=== Section Start ===
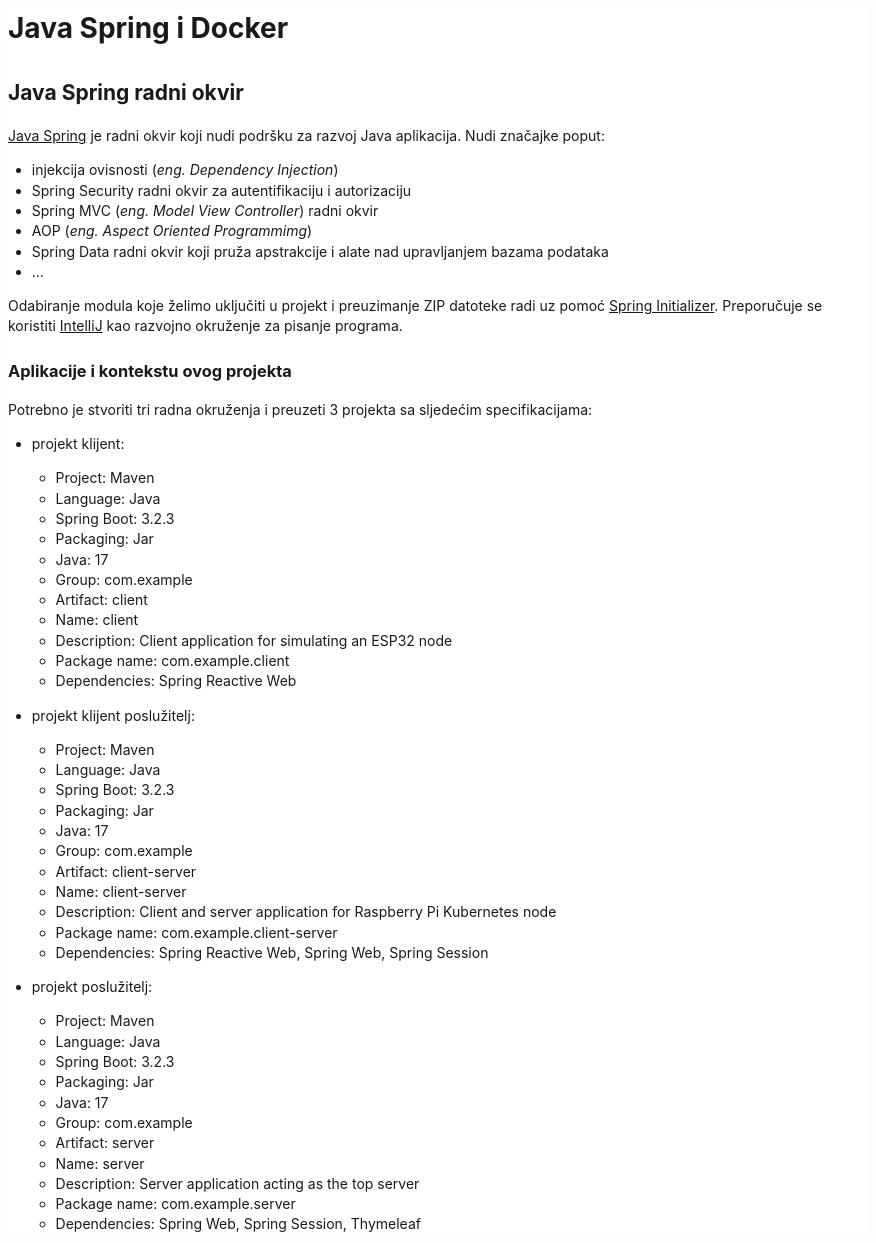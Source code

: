 # Java Spring i Docker

## Java Spring radni okvir

[Java Spring](https://spring.io/projects/spring-framework) je radni okvir koji nudi podršku za razvoj Java aplikacija. Nudi značajke poput:

* injekcija ovisnosti (*eng. Dependency Injection*)
* Spring Security radni okvir za autentifikaciju i autorizaciju
* Spring MVC (*eng. Model View Controller*) radni okvir 
* AOP (*eng. Aspect Oriented Programmimg*) 
* Spring Data radni okvir koji pruža apstrakcije i alate nad upravljanjem bazama podataka
* ...

Odabiranje modula koje želimo uključiti u projekt i preuzimanje ZIP datoteke radi uz pomoć [Spring Initializer](https://start.spring.io/). Preporučuje se koristiti [IntelliJ](https://www.jetbrains.com/idea/) kao razvojno okruženje za pisanje programa.

### Aplikacije i kontekstu ovog projekta

Potrebno je stvoriti tri radna okruženja i preuzeti 3 projekta sa sljedećim specifikacijama:

- projekt klijent:
	- Project: Maven
	- Language: Java
	- Spring Boot: 3.2.3
	- Packaging: Jar
	- Java: 17
	- Group: com.example
	- Artifact: client
	- Name: client
	- Description: Client application for simulating an ESP32 node
	- Package name: com.example.client
	- Dependencies: Spring Reactive Web

- projekt klijent poslužitelj:
	- Project: Maven
	- Language: Java
	- Spring Boot: 3.2.3
	- Packaging: Jar
	- Java: 17
	- Group: com.example
	- Artifact: client-server
	- Name: client-server
	- Description: Client and server application for Raspberry Pi Kubernetes node
	- Package name: com.example.client-server
	- Dependencies: Spring Reactive Web, Spring Web, Spring Session

- projekt poslužitelj:
	- Project: Maven
	- Language: Java
	- Spring Boot: 3.2.3
	- Packaging: Jar
	- Java: 17
	- Group: com.example
	- Artifact: server
	- Name: server
	- Description: Server application acting as the top server
	- Package name: com.example.server
	- Dependencies: Spring Web, Spring Session, Thymeleaf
=== Section End ===
§ EXERCISE
Show every line above in which the word "Session" appears.

§ ANSWER TO THIS TASK
	- Dependencies: Spring Reactive Web, Spring Web, Spring Session
	- Dependencies: Spring Web, Spring Session, Thymeleaf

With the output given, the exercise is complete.